→ **YOUR INSTRUCTIONS**
Your response should consist of the records, reproduced exactly.

→ **DATA TO USE**
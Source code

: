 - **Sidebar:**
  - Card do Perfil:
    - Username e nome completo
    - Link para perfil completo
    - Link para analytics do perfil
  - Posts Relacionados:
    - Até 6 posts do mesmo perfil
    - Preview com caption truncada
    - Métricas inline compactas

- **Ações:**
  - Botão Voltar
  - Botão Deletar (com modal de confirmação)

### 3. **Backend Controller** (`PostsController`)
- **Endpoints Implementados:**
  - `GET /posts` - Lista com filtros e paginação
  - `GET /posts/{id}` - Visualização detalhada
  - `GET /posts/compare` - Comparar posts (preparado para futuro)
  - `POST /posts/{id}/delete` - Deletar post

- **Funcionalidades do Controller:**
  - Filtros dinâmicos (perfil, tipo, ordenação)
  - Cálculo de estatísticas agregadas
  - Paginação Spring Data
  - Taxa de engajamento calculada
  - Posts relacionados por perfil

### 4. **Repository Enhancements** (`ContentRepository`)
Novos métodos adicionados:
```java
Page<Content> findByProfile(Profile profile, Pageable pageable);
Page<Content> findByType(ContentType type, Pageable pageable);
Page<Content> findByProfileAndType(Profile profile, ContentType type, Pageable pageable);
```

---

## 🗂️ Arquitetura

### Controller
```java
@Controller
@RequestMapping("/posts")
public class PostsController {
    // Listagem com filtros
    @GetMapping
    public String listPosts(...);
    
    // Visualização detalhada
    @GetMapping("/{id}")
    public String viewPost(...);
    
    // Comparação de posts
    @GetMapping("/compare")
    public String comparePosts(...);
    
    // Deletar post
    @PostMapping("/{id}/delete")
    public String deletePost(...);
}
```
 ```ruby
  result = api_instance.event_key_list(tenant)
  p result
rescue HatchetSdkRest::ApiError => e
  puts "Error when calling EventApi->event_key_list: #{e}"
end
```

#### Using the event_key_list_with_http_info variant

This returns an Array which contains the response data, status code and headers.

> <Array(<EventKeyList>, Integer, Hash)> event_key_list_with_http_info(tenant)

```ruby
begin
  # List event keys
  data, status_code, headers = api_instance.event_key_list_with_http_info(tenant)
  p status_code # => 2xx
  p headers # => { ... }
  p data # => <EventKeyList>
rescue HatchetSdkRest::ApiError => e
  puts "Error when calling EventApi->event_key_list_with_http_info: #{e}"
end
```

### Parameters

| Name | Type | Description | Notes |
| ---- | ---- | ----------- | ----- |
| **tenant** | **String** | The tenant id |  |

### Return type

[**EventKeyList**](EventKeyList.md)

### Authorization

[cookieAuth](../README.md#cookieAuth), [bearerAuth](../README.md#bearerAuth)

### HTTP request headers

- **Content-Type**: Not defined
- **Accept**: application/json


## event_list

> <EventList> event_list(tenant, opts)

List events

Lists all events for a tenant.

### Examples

→ **PROBLEM SOLUTION**
Source code

: - **Sidebar:**
  - Card do Perfil:
    - Username e nome completo
    - Link para perfil completo
    - Link para analytics do perfil
  - Posts Relacionados:
    - Até 6 posts do mesmo perfil
    - Preview com caption truncada
    - Métricas inline compactas

- **Ações:**
  - Botão Voltar
  - Botão Deletar (com modal de confirmação)

### 3. **Backend Controller** (`PostsController`)
- **Endpoints Implementados:**
  - `GET /posts` - Lista com filtros e paginação
  - `GET /posts/{id}` - Visualização detalhada
  - `GET /posts/compare` - Comparar posts (preparado para futuro)
  - `POST /posts/{id}/delete` - Deletar post

- **Funcionalidades do Controller:**
  - Filtros dinâmicos (perfil, tipo, ordenação)
  - Cálculo de estatísticas agregadas
  - Paginação Spring Data
  - Taxa de engajamento calculada
  - Posts relacionados por perfil

### 4. **Repository Enhancements** (`ContentRepository`)
Novos métodos adicionados:
```java
Page<Content> findByProfile(Profile profile, Pageable pageable);
Page<Content> findByType(ContentType type, Pageable pageable);
Page<Content> findByProfileAndType(Profile profile, ContentType type, Pageable pageable);
```

---

## 🗂️ Arquitetura

### Controller
```java
@Controller
@RequestMapping("/posts")
public class PostsController {
    // Listagem com filtros
    @GetMapping
    public String listPosts(...);
    
    // Visualização detalhada
    @GetMapping("/{id}")
    public String viewPost(...);
    
    // Comparação de posts
    @GetMapping("/compare")
    public String comparePosts(...);
    
    // Deletar post
    @PostMapping("/{id}/delete")
    public String deletePost(...);
}
```
 ```ruby
  result = api_instance.event_key_list(tenant)
  p result
rescue HatchetSdkRest::ApiError => e
  puts "Error when calling EventApi->event_key_list: #{e}"
end
```

#### Using the event_key_list_with_http_info variant

This returns an Array which contains the response data, status code and headers.

> <Array(<EventKeyList>, Integer, Hash)> event_key_list_with_http_info(tenant)

```ruby
begin
  # List event keys
  data, status_code, headers = api_instance.event_key_list_with_http_info(tenant)
  p status_code # => 2xx
  p headers # => { ... }
  p data # => <EventKeyList>
rescue HatchetSdkRest::ApiError => e
  puts "Error when calling EventApi->event_key_list_with_http_info: #{e}"
end
```

### Parameters

| Name | Type | Description | Notes |
| ---- | ---- | ----------- | ----- |
| **tenant** | **String** | The tenant id |  |

### Return type

[**EventKeyList**](EventKeyList.md)

### Authorization

[cookieAuth](../README.md#cookieAuth), [bearerAuth](../README.md#bearerAuth)

### HTTP request headers

- **Content-Type**: Not defined
- **Accept**: application/json


## event_list

> <EventList> event_list(tenant, opts)

List events

Lists all events for a tenant.

### Examples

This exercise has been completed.